As with several other questions on this site, my suggestion is to flip your question around, and ask yourself "What would the department gain by admitting those students?"
Given your suggestion that these students pay their own way, presumably your answer is "Money". But I'd suggest to you that PhD students are an intensely inefficient way to generate income for a department for a number of reasons:
- PhD classes are small. At my former institution, even for the classes that were required for PhD students, the class size was easily dwarfed by most undergraduate classes. The ratio of students paying tuition to instructors being paid to teach isn't particularly favorable.
- This ratio becomes worse when, as @DmitrySavostyanov points out, you factor in that PhD students, to be successful, require more than just admission. They need a faculty advisor, and that faculty advisor has to actually do things, rather than just sign off on your course plan for the year. They'll need a committee. They may or may not need resources to actually work on their projects, and these resources are considerably above what might be needed for an undergraduate.

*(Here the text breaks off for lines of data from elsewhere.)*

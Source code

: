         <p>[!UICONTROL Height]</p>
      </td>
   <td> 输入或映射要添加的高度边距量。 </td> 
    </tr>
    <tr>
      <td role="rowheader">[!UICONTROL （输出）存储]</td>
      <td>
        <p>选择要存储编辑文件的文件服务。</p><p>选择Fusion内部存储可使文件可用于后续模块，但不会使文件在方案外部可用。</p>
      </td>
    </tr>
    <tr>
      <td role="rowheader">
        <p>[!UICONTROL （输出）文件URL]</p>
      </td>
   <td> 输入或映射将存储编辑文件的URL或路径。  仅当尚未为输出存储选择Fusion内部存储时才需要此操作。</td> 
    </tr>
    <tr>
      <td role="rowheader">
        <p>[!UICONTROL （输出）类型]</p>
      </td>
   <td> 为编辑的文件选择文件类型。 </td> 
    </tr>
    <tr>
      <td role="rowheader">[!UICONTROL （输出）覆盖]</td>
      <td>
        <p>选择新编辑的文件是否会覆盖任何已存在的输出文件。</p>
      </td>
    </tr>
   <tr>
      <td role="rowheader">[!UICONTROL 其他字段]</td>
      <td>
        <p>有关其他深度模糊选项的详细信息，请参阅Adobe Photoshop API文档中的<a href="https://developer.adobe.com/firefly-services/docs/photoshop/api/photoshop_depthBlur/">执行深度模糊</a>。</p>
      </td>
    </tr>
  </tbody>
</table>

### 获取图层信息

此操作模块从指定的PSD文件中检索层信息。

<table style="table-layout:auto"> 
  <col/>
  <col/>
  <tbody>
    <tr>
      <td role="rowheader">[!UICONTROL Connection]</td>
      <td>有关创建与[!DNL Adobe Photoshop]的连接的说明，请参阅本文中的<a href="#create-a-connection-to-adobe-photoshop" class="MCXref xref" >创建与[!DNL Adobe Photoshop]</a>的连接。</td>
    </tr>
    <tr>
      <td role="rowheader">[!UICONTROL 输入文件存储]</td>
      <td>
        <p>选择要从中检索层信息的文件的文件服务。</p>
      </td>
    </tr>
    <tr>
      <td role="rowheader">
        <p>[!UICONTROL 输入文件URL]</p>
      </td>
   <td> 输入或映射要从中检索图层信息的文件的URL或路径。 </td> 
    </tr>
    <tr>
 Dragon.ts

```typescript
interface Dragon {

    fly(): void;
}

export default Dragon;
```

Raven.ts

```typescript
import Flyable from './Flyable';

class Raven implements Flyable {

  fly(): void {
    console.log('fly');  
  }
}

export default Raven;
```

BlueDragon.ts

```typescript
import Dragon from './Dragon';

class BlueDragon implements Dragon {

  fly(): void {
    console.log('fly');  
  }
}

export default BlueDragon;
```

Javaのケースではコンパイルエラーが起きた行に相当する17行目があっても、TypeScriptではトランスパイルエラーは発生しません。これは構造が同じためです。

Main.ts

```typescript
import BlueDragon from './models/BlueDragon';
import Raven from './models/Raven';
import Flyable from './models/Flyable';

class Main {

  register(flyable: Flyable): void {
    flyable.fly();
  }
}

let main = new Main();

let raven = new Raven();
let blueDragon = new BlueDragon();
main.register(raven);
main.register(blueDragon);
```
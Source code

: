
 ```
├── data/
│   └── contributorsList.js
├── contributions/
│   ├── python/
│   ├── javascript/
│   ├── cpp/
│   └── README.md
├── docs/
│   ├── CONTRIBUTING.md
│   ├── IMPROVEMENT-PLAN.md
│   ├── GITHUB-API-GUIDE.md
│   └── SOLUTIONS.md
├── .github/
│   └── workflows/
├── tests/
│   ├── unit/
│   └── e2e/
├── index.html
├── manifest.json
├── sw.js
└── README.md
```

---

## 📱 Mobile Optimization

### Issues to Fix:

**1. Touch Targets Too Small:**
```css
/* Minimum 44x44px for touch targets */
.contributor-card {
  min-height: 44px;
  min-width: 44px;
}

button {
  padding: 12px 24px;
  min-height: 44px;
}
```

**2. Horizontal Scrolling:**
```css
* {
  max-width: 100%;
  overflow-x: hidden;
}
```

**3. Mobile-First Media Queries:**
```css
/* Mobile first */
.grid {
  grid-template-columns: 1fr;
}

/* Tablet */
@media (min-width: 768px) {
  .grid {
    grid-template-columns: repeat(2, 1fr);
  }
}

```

- It also becomes worse when you keep in mind that at many institutions, tuition scales by the number of classes you take. So as PhD students enter the "post-coursework" period of their career (and the resources they demand increases) they're actually paying less tuition, not more.
Beyond that, as some people have noted, failing to get a funded position anywhere is a pretty strong signaling mechanism that, regardless of how much they might think this is a good idea, the applicant may want to consider other options. Departments care about their reputation - both for ego reasons, and very practical reasons like "This effects our faculty and student's job prospects, funding opportunities, etc." Following a path where you admit tons of students who have a higher probability of being unqualified risks being thought of as a "diploma mill", and that's...pretty much a disaster for a department's reputation.
There's also simple self-interest - while in the short term flooding the pipeline with PhD students might be somewhat beneficial, in the long term there's no benefit to having a number of graduates well above equilibrium.
It should be noted however that in several fields, Masters degrees, which are much less resource intensive than PhDs, are indeed used as income generating programs.